HELD: The appeals are allowed. The Tribunal finds, on the basis of the evidence in the appeals, that there was no affiliation between the licensor, Mossimo, and the appellant or any ownership or affiliation between the appellant or Mossimo and the third-party manufacturers. Moreover, the goods in issue were purchased and imported by the appellant from third-party manufacturers without any involvement of Mossimo. Although the licence agreement required that the appellant ensure that the goods be produced in accordance with certain standards, the witness for the appellant testified that the appellant has the full right to choose suppliers and that the appellant selects, for each and every style that it makes, the best supplier to produce that style. The appellant provides samples that it purchased from Mossimo to third-party manufacturers outside Canada and the manufacturers duplicate the samples. With respect to the provisions in the licence agreement dealing with preproduction and production samples, the witness for the appellant stated that the appellant does not send production samples to Mossimo. With respect to design and art work from Mossimo, the witness for the appellant indicated that, for the goods in issue, the design and art work purchased from Mossimo were in the form of actual film with screenprint designs on them which was used only by manufacturers inside Canada.

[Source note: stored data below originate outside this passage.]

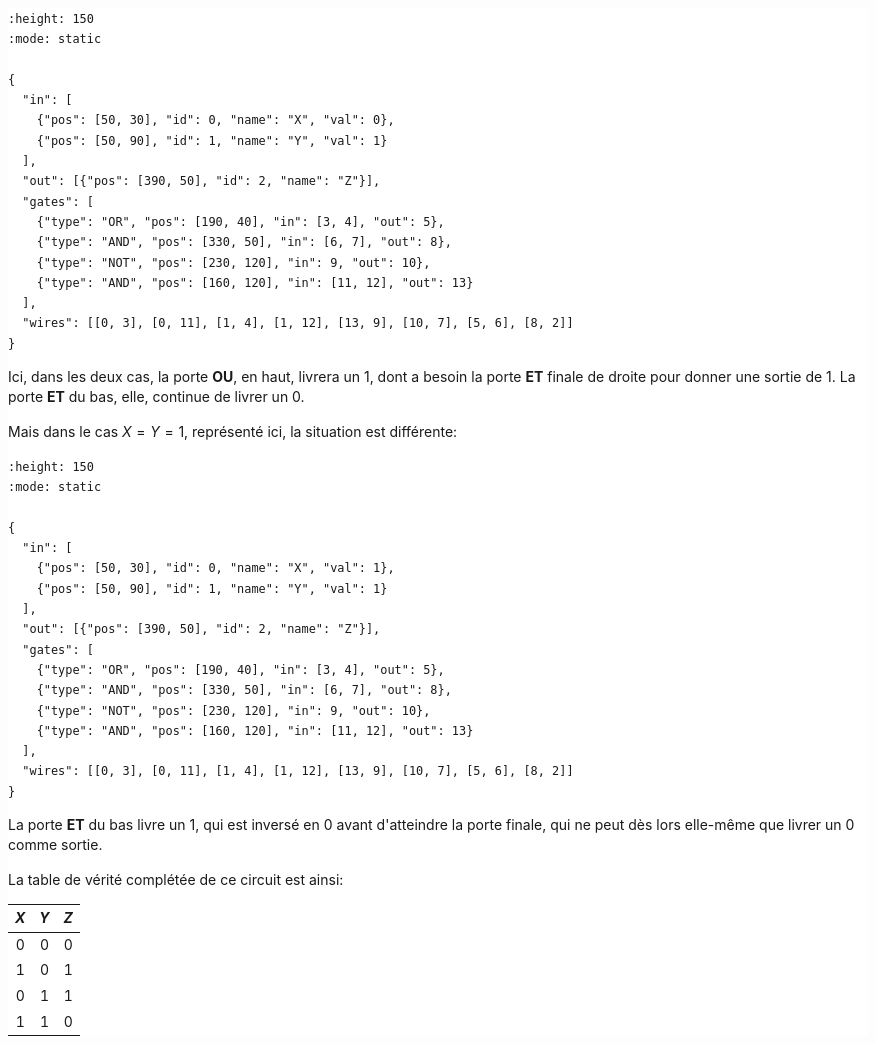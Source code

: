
 ```{logic}
:height: 150
:mode: static

{
  "in": [
    {"pos": [50, 30], "id": 0, "name": "X", "val": 0},
    {"pos": [50, 90], "id": 1, "name": "Y", "val": 1}
  ],
  "out": [{"pos": [390, 50], "id": 2, "name": "Z"}],
  "gates": [
    {"type": "OR", "pos": [190, 40], "in": [3, 4], "out": 5},
    {"type": "AND", "pos": [330, 50], "in": [6, 7], "out": 8},
    {"type": "NOT", "pos": [230, 120], "in": 9, "out": 10},
    {"type": "AND", "pos": [160, 120], "in": [11, 12], "out": 13}
  ],
  "wires": [[0, 3], [0, 11], [1, 4], [1, 12], [13, 9], [10, 7], [5, 6], [8, 2]]
}
```


Ici, dans les deux cas, la porte **OU**, en haut, livrera un 1, dont a besoin la porte **ET** finale de droite pour donner une sortie de 1. La porte **ET** du bas, elle, continue de livrer un 0.

Mais dans le cas $X = Y = 1$, représenté ici, la situation est différente:


```{logic}
:height: 150
:mode: static

{
  "in": [
    {"pos": [50, 30], "id": 0, "name": "X", "val": 1},
    {"pos": [50, 90], "id": 1, "name": "Y", "val": 1}
  ],
  "out": [{"pos": [390, 50], "id": 2, "name": "Z"}],
  "gates": [
    {"type": "OR", "pos": [190, 40], "in": [3, 4], "out": 5},
    {"type": "AND", "pos": [330, 50], "in": [6, 7], "out": 8},
    {"type": "NOT", "pos": [230, 120], "in": 9, "out": 10},
    {"type": "AND", "pos": [160, 120], "in": [11, 12], "out": 13}
  ],
  "wires": [[0, 3], [0, 11], [1, 4], [1, 12], [13, 9], [10, 7], [5, 6], [8, 2]]
}
```

La porte **ET** du bas livre un 1, qui est inversé en 0 avant d'atteindre la porte finale, qui ne peut dès lors elle-même que livrer un 0 comme sortie.

La table de vérité complétée de ce circuit est ainsi:

| $X$ | $Y$ | $Z$ |
| :-: | :-: | :-: |
| 0   | 0   | 0   |
| 1   | 0   | 1   |
| 0   | 1   | 1   |
| 1   | 1   | 0   |


[^1]: En fait le opérations d'un processeur prennent plus d'un cycle pour être réalisées, mais comme les processeurs ont plusieurs coeurs et un pipeline dont nous n'abordons pas ici le fonctionnement, la simplification proposée n'est pas aberrante.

The appellant does use the same manufacturers as Mossimo and buys garments through Mossimo's agents when it is more cost effective to do so. Of the total volume of the goods in issue, the witness for the appellant estimated that less than 20 percent are purchased and imported through Mossimo's agents, which were not owned by Mossimo. The Tribunal finds that, without evidence as to any involvement of Mossimo, which is unrelated to the agents, in the transactions between the appellant and third-party manufacturers outside Canada, the fact that the appellant did, with respect to certain transactions, use the same agent as that used by Mossimo, was not sufficient to find that the payment of licence fees to Mossimo was a condition of the sale for export of the goods produced by those third-party manufacturers.

With respect to the issue of whether portions of the fees are related to design work that is dutiable pursuant to clause 48(5)(a)(iii)(D) of the Act, the Tribunal relied on the evidence that the appellant never received drawings, art work and other written materials from Mossimo and was provided only with samples. The Tribunal finds that samples are not expressly included in the licensed rights as are the “drawings, artwork and other written materials” and that the appellant was invoiced for the samples. The Tribunal is, therefore, not persuaded that the samples constitute “design work” under clause 48(5)(a)(iii)(D) of the Act.

Place of Hearing: Ottawa, Ontario Date of Hearing: October 28, 1997 Date of Decision: July 28, 1998
Tribunal Members: Patricia M. Close, Presiding Member Arthur B. Trudeau, Member Robert C. Coates, Q.C., Member
Counsel for the Tribunal: Shelley Rowe
Clerk of the Tribunal: Anne Jamieson
Appearances: Richard A. Wagner, for the appellant R. Jeff Anderson, for the respondent Kenneth H. Sorensen, for the intervener





These are appeals under section 67 of the Customs Act [1] (the Act) from decisions of the Deputy Minister of National Revenue under subsection 63(3) of the Act that certain “payments … are royalties made in respect of the imported goods and as a condition of the sale of the goods for export to Canada” and that “[a]ccordingly, the payments form part of the dutiable value pursuant to subparagraph 48(5)(a)(iv) of the Customs Act.” The issue in these appeals is whether amounts paid by the appellant under a licence agreement between it and Mossimo, Inc. (Mossimo) were properly added to the value for duty of imports of certain men's clothing pursuant to subparagraph 48(5)(a)(iv) of the Act. Subparagraph 48(5)(a)(iv) of the Act provides as follows:

(5) The price paid or payable in the sale of goods for export to Canada shall be adjusted

(a) by adding thereto amounts, to the extent that each such amount is not already included in the price paid or payable for the goods, equal to

(iv) royalties and licence fees, including payments for patents, trade-marks and copyrights, in respect of the goods that the purchaser of the goods must pay, directly or indirectly, as a condition of the sale of the goods for export to Canada, exclusive of charges for the right to reproduce the goods in Canada.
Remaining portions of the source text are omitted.